#### [WORK TO BE COMPLETED]
"- Fixed types" appears in one line of the listing below; retype that line and every later line exactly, stopping at the end, and nothing else.

[[ SUPPLIED DATA, beginning ]]

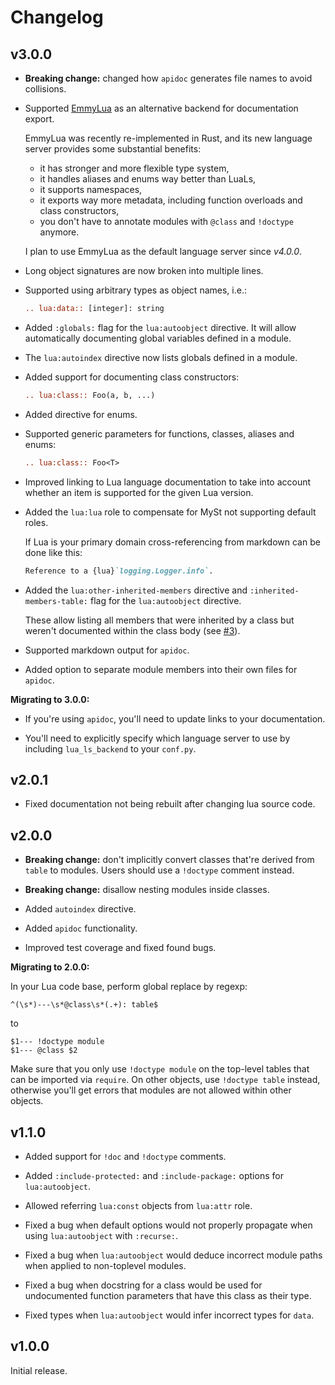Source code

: # Changelog

## v3.0.0

- **Breaking change:** changed how `apidoc` generates file names to avoid collisions.

- Supported [EmmyLua] as an alternative backend for documentation export.

  EmmyLua was recently re-implemented in Rust, and its new language server
  provides some substantial benefits:

  - it has stronger and more flexible type system,
  - it handles aliases and enums way better than LuaLs,
  - it supports namespaces,
  - it exports way more metadata, including function overloads and class constructors,
  - you don't have to annotate modules with `@class` and `!doctype` anymore.

  I plan to use EmmyLua as the default language server since *v4.0.0*.

- Long object signatures are now broken into multiple lines.

- Supported using arbitrary types as object names, i.e.:

  ```rst
  .. lua:data:: [integer]: string
  ```

- Added `:globals:` flag for the `lua:autoobject` directive. It will allow
  automatically documenting global variables defined in a module.

- The `lua:autoindex` directive now lists globals defined in a module.

- Added support for documenting class constructors:

  ```rst
  .. lua:class:: Foo(a, b, ...)
  ```

- Added directive for enums.

- Supported generic parameters for functions, classes, aliases and enums:

  ```rst
  .. lua:class:: Foo<T>
  ```

- Improved linking to Lua language documentation to take into account
  whether an item is supported for the given Lua version.

- Added the `lua:lua` role to compensate for MySt not supporting default roles.

  If Lua is your primary domain cross-referencing from markdown can be done like this:

  ```md
  Reference to a {lua}`logging.Logger.info`.
  ```

- Added the `lua:other-inherited-members` directive and `:inherited-members-table:`
  flag for the `lua:autoobject` directive.

  These allow listing all members that were inherited by a class but weren't
  documented within the class body (see [#3]).

- Supported markdown output for `apidoc`.

- Added option to separate module members into their own files for `apidoc`.

[EmmyLua]: https://github.com/EmmyLuaLs/emmylua-analyzer-rust/
[#3]: https://github.com/taminomara/sphinx-lua-ls/issues/3

**Migrating to 3.0.0:**

- If you're using `apidoc`, you'll need to update links to your documentation.

- You'll need to explicitly specify which language server to use
  by including `lua_ls_backend` to your `conf.py`.

## v2.0.1

- Fixed documentation not being rebuilt after changing lua source code.

## v2.0.0

- **Breaking change:** don't implicitly convert classes that're derived from `table`
  to modules. Users should use a `!doctype` comment instead.

- **Breaking change:** disallow nesting modules inside classes.

- Added `autoindex` directive.

- Added `apidoc` functionality.

- Improved test coverage and fixed found bugs.

**Migrating to 2.0.0:**

In your Lua code base, perform global replace by regexp:

```
^(\s*)---\s*@class\s*(.+): table$
```

to

```
$1--- !doctype module
$1--- @class $2
```

Make sure that you only use `!doctype module` on the top-level
tables that can be imported via `require`. On other objects,
use `!doctype table` instead, otherwise you'll get errors that modules are not allowed within other objects.

## v1.1.0

- Added support for `!doc` and `!doctype` comments.

- Added `:include-protected:` and `:include-package:` options for `lua:autoobject`.

- Allowed referring `lua:const` objects from `lua:attr` role.

- Fixed a bug when default options would not properly propagate
  when using `lua:autoobject` with `:recurse:`.

- Fixed a bug when `lua:autoobject` would deduce incorrect module paths
  when applied to non-toplevel modules.

- Fixed a bug when docstring for a class would be used for undocumented function
  parameters that have this class as their type.

- Fixed types when `lua:autoobject` would infer incorrect types for `data`.

## v1.0.0

Initial release.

[[ SUPPLIED DATA, end ]]

#### [SOLUTION TO THE EXERCISE]
- Fixed types when `lua:autoobject` would infer incorrect types for `data`.

## v1.0.0

Initial release.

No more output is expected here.